Directions for this task. Below is a listing. Write out exactly its lines between the one holding "## 《路德时评》美东18日晚笔记" and the one holding "卡尔文森号航母目前正在夏威夷", inclusive.

────────────────

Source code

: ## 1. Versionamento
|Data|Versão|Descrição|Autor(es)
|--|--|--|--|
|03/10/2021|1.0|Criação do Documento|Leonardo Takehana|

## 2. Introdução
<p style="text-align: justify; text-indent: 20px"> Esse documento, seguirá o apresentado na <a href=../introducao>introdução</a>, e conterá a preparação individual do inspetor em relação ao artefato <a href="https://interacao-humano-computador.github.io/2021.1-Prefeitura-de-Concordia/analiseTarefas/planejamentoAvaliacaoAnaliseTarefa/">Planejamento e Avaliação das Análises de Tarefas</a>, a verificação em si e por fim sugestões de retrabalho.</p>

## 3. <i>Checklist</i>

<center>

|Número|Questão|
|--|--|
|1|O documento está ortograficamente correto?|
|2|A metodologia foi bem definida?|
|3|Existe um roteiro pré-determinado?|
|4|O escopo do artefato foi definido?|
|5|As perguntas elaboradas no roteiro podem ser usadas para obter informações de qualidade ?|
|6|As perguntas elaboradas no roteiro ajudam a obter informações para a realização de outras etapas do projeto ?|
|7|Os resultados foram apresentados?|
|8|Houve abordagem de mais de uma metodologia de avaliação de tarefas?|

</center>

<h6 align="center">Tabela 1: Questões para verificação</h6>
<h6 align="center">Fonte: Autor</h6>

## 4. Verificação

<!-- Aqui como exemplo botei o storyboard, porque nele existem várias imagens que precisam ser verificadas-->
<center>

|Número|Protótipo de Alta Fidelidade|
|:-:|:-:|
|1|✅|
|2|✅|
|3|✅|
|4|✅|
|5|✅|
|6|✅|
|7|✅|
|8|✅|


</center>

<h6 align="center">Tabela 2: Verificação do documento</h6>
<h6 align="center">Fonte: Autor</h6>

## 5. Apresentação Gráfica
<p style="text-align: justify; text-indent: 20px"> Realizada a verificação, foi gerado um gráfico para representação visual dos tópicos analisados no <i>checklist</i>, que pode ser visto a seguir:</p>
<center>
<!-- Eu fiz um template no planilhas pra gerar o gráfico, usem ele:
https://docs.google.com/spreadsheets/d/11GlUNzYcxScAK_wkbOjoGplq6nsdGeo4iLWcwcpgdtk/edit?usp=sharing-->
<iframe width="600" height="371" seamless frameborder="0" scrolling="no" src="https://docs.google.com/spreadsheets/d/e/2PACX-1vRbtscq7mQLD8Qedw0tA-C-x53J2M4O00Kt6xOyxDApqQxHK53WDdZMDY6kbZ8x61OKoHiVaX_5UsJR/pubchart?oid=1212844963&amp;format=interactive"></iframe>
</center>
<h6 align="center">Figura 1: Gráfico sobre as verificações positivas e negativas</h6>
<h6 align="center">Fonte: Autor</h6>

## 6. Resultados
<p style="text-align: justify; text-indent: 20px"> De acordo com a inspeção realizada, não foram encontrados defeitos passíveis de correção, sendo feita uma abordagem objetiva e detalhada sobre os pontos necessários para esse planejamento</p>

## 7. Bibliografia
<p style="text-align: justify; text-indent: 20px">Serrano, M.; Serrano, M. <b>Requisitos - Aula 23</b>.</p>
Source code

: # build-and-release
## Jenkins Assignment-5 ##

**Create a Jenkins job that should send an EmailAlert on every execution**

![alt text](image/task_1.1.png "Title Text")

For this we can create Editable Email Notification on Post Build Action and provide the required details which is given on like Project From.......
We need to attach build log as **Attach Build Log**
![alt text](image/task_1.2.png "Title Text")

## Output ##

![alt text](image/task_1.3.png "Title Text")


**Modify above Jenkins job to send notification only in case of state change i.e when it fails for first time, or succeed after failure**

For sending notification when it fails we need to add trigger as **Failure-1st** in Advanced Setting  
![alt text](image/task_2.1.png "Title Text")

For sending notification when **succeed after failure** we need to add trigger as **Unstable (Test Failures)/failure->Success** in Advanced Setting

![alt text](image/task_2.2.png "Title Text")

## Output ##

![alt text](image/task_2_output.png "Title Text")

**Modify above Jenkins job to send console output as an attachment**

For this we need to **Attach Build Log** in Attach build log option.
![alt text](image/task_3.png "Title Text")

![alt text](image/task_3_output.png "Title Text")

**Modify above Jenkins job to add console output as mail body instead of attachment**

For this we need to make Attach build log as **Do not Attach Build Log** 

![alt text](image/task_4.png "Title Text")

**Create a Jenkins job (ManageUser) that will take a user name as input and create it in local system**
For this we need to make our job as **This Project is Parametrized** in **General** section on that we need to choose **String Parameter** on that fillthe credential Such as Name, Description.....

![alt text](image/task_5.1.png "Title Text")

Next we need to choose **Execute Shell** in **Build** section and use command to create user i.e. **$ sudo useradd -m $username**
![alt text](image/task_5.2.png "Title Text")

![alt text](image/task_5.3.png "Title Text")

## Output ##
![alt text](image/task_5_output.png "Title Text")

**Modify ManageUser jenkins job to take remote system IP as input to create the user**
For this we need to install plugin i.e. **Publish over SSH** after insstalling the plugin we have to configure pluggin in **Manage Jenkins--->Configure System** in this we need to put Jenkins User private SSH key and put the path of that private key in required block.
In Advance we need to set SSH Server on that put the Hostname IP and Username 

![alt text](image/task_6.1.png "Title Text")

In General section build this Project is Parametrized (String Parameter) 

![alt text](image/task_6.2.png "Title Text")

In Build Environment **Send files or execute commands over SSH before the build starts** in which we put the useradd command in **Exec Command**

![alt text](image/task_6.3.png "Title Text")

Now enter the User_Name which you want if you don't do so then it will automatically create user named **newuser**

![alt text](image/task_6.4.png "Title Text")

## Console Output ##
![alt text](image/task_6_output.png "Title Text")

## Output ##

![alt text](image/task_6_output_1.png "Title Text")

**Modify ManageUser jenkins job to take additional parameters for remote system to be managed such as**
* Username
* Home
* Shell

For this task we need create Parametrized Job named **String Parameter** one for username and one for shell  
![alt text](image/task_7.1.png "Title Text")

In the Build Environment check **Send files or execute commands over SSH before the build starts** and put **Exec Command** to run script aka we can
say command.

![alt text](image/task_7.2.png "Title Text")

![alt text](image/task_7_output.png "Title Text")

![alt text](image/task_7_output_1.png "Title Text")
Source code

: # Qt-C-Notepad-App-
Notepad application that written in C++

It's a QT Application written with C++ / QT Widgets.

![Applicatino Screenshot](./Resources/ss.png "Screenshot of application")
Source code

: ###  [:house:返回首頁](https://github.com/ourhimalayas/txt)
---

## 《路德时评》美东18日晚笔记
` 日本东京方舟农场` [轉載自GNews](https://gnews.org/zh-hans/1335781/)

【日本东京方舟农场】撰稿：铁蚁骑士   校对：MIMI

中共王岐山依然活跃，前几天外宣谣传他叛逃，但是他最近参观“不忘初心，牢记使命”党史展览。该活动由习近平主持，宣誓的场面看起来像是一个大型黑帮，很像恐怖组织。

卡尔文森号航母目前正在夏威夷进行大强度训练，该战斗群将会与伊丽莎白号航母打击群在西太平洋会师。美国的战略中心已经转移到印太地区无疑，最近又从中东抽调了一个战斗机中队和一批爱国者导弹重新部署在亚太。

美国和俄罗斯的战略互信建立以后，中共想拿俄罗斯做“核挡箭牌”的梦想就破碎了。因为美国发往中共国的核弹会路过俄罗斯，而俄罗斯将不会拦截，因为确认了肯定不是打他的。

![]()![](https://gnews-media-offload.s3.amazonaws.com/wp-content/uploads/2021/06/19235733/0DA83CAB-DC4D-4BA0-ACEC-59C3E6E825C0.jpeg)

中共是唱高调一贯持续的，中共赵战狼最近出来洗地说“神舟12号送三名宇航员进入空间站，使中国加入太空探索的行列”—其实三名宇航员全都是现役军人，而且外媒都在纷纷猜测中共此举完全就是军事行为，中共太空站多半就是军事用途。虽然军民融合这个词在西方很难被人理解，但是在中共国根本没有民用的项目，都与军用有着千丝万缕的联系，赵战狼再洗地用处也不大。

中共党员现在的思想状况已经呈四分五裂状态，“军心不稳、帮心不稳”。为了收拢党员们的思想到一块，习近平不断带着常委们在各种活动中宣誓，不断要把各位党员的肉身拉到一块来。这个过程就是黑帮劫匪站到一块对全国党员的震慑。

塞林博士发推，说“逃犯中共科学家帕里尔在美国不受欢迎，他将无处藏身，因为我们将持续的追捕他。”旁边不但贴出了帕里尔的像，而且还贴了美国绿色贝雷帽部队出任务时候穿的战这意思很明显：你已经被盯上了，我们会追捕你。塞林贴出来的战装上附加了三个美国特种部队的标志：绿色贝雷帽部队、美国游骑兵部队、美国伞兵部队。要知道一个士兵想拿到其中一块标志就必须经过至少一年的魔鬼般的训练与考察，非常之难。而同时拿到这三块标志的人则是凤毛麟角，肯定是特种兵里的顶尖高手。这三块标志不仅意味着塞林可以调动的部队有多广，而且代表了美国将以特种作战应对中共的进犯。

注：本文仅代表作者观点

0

────────────────

Written response.
## 《路德时评》美东18日晚笔记
` 日本东京方舟农场` [轉載自GNews](https://gnews.org/zh-hans/1335781/)

【日本东京方舟农场】撰稿：铁蚁骑士   校对：MIMI

中共王岐山依然活跃，前几天外宣谣传他叛逃，但是他最近参观“不忘初心，牢记使命”党史展览。该活动由习近平主持，宣誓的场面看起来像是一个大型黑帮，很像恐怖组织。

卡尔文森号航母目前正在夏威夷进行大强度训练，该战斗群将会与伊丽莎白号航母打击群在西太平洋会师。美国的战略中心已经转移到印太地区无疑，最近又从中东抽调了一个战斗机中队和一批爱国者导弹重新部署在亚太。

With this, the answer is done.